The world turning beneath him had not known peace in thousands of years. Humanity had deluded itself into believing that it had fought one war after another over ideologies, religious philosophies, or the laughably abstract concepts of honor and patriotism but, in truth, wars were fought over resources; over
wealth
. Those that did not have wealth wanted it. Those that already possessed wealth wanted more and they wanted to keep what they already had. It was all very simple, really.
Mankind had begun by fighting with wild beasts to obtain food, and to keep from becoming food. As their numbers increased those early men fought one another for hunting grounds and mates. Later still, they fought to control the best land for agriculture. As humanity evolved a few primitive men found that trading among themselves was more productive and less dangerous than fighting; so men fought each other over the control of the best trading routes. Nothing had changed truly changed.
War, at its core, was always about economics. The churches, nations, and political movements wanted to control people. To control people you had to control the basic resources that they needed to live. If you could meet the people’s basic needs they would usually content, compliant, and happy with, or at least resigned to, whatever situation they found themselves in. Fail to meet those needs and you would see the veneer of civilization fall away and savagery would return. That was what was occurring on global scale below him on Earth.
Mankind needed to managed, not governed; it needed administrators, not leaders. Only the managers and administrators required leadership; the bulk of humanity required only management. Some would call such management slavery; the old man called it efficiency. An efficient civilization was a successful civilization. The best rulers had always been great managers.
The old man turned away from the viewing port and resumed his seat behind a massive, hardwood desk. The desk, like all of the dimly lit office’s furnishings was an antique. The décor was a mix of Victorian and American colonial styles and characterized by rich, dark, intricately carved furniture. Even the titanium bulkheads of the station had been covered with hardwood paneling. No computers or other electronic devices were permitted here; they were tools for either slave masters or slaves; the old man was neither. His tools were logic and the power of his will.
“Send him in,” the old man said; sensing the presence of his visitor in the outer office before the receptionist could activate the intercom and announce is arrival.
Nicholas Roderick stepped in the office but waited at the door’s threshold before approaching the man behind the desk. He felt a sense of reverence here; a reverence mixed disproportionately with fear. Fear was a tangible, real thing in this place; as real as the air he was breathing. In this place one lived and died at the sufferance of the old man behind the desk.
At a solid six feet in height and after a highly successful, if somewhat short, career as a Consortium intelligence operative, Roderick should not have been intimidated by the frail looking, elderly man.

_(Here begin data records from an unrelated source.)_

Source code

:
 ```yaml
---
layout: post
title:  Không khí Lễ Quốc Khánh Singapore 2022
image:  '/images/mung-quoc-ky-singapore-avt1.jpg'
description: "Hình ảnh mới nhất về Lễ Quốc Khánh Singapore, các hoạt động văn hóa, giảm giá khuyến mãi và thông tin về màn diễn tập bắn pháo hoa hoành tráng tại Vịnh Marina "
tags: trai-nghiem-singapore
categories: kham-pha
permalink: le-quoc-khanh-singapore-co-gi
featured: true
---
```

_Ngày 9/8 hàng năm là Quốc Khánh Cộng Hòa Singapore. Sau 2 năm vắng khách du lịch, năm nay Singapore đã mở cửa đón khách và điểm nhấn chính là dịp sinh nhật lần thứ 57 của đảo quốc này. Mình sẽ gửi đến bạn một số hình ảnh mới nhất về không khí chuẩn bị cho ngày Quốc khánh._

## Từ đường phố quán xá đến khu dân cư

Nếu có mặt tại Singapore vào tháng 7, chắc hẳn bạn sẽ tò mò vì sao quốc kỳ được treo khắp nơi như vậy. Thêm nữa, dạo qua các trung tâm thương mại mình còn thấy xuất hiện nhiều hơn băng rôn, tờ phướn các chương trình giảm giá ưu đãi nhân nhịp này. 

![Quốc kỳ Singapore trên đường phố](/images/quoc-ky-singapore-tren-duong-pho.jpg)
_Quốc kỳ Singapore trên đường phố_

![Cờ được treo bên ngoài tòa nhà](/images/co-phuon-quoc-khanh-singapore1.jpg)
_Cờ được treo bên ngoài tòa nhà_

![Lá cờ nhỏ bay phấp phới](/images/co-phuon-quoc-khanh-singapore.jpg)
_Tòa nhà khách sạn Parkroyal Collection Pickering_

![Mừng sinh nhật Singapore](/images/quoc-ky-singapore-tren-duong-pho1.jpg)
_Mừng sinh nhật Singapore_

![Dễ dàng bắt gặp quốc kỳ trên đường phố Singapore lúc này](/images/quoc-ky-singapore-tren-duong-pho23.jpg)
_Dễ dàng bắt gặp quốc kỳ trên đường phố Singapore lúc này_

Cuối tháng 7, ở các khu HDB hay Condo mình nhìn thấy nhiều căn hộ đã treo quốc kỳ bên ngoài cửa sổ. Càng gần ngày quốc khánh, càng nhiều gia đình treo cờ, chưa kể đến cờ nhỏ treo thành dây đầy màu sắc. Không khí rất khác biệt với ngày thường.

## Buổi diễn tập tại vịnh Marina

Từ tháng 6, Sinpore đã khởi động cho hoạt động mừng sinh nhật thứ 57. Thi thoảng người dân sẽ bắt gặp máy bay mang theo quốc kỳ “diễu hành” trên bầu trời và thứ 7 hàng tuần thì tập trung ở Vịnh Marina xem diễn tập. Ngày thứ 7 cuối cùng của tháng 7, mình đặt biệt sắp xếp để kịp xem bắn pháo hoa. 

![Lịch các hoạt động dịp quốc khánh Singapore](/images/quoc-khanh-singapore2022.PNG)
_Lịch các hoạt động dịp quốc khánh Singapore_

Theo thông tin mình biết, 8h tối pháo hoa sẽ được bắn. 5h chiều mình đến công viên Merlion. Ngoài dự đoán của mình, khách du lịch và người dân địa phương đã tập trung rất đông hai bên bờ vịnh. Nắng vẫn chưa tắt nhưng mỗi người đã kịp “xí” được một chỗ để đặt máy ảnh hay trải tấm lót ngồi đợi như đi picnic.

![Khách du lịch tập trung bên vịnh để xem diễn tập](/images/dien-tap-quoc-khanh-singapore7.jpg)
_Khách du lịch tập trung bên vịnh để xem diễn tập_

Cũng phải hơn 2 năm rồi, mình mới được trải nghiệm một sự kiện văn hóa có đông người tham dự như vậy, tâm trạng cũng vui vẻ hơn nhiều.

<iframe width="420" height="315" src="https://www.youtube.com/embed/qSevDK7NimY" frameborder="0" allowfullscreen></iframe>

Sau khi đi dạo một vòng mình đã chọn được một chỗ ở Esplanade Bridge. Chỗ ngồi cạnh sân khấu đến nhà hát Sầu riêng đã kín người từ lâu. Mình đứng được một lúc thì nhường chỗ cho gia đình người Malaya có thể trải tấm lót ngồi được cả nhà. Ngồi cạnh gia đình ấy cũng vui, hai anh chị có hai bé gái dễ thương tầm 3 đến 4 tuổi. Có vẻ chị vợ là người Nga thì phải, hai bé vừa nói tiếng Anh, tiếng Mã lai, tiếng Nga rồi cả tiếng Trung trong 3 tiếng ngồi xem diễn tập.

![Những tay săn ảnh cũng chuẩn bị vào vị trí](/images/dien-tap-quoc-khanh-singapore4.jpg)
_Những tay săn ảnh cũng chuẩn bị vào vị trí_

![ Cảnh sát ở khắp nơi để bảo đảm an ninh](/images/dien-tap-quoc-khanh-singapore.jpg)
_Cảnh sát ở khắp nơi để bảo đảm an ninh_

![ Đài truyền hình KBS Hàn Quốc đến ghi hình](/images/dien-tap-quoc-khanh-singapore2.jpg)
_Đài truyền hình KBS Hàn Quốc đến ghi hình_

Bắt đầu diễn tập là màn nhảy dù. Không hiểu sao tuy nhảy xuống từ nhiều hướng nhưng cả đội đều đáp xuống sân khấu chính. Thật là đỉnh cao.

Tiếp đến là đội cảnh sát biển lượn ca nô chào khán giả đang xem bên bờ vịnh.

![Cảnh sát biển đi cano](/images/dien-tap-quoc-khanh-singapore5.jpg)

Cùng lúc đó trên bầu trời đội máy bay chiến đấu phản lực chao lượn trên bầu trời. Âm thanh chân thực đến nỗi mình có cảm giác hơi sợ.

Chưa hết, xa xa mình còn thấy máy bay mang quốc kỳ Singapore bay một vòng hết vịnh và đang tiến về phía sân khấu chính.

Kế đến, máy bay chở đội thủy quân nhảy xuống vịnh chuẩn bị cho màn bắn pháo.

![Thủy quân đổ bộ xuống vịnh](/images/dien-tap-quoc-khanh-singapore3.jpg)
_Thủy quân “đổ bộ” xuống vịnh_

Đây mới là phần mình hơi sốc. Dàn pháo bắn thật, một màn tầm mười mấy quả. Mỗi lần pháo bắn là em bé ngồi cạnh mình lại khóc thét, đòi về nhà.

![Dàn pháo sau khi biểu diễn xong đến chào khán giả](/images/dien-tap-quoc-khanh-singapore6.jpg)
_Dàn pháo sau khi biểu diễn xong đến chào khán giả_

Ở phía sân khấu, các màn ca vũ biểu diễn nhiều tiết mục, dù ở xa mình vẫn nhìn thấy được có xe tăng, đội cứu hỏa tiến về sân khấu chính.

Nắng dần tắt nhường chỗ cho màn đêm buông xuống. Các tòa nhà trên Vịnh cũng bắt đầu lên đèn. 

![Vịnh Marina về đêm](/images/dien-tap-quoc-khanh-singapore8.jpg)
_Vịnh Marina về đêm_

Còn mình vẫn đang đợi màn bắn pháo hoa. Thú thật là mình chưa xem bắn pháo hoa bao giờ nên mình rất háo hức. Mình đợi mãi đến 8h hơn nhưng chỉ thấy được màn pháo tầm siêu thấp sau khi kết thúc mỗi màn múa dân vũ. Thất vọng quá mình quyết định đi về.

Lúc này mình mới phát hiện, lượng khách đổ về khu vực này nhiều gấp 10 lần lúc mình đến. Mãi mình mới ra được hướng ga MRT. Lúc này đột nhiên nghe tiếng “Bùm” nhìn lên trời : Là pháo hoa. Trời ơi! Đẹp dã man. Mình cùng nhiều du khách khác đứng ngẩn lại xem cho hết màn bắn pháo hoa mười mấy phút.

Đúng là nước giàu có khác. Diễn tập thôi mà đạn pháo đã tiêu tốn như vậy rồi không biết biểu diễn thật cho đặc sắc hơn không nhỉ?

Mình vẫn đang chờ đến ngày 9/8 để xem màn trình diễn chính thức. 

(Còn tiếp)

But he was; so much so that his scalp tingled with a primal sense of danger beneath his chestnut brown hair. His gray suit seemed to constrict around him as his breathing quickened in some prime evil reaction to lurking but certainly present danger.
The man wore a suit of a style that blended nicely in with the antiques in the room. It was darkly colored, made of silk, and seemed almost magically crease free. The man’s hair was thick and almost bone-white; his eyes were sunken into a face that was criss-crossed with deep wrinkles. His eyes were clear and black, actually black, in color. He moved with a fluid ease that belied his great age.